▶ _What you have to do_: Return only the number of lines in the records below where the string "make" shows up.

▶ _Exercise inputs_:
-- -- --

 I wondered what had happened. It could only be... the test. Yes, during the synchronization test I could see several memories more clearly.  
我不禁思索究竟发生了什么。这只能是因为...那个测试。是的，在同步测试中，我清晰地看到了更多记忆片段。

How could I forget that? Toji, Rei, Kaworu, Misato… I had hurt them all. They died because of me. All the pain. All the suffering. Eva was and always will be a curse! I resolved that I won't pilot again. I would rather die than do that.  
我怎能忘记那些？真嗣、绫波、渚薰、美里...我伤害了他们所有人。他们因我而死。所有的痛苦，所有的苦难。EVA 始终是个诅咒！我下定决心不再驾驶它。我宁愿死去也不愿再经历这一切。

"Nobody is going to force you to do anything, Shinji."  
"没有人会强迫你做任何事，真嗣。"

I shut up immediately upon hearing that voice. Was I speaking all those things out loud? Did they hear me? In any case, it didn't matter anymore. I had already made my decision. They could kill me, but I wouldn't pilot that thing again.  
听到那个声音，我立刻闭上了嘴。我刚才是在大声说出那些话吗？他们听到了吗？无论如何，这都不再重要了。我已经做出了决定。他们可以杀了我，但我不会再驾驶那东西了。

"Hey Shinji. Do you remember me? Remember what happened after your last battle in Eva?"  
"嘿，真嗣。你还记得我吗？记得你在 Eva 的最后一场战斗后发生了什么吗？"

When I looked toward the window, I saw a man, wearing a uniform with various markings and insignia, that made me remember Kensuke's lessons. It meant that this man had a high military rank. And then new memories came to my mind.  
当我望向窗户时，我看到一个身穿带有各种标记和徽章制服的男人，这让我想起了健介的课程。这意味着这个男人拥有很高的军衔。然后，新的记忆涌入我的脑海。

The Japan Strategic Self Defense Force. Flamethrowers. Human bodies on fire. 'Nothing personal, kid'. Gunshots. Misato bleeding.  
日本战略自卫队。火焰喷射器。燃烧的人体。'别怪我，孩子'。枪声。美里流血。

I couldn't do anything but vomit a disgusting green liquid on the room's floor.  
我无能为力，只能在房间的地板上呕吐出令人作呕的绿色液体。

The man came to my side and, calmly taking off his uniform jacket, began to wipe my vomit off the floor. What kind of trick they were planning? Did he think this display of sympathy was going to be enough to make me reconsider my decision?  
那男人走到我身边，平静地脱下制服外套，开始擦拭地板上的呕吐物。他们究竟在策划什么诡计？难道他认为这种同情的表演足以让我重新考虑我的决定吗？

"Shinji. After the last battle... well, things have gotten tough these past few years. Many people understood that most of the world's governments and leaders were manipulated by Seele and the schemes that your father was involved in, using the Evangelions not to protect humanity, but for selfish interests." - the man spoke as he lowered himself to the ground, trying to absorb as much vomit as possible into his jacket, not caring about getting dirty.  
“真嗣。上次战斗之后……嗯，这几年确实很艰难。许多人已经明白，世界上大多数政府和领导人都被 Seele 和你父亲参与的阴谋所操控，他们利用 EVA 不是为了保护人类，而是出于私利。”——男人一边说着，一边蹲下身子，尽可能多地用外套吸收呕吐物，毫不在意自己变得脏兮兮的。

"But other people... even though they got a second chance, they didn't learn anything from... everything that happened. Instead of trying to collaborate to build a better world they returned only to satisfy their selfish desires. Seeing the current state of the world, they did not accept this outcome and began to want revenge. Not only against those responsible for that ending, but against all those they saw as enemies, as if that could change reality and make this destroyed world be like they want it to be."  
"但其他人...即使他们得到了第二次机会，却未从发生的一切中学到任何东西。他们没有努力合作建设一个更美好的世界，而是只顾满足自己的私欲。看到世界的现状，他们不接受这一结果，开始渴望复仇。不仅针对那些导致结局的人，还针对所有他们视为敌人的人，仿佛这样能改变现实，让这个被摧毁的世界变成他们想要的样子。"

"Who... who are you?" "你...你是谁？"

-- -- --

▶ _Task solution_: 2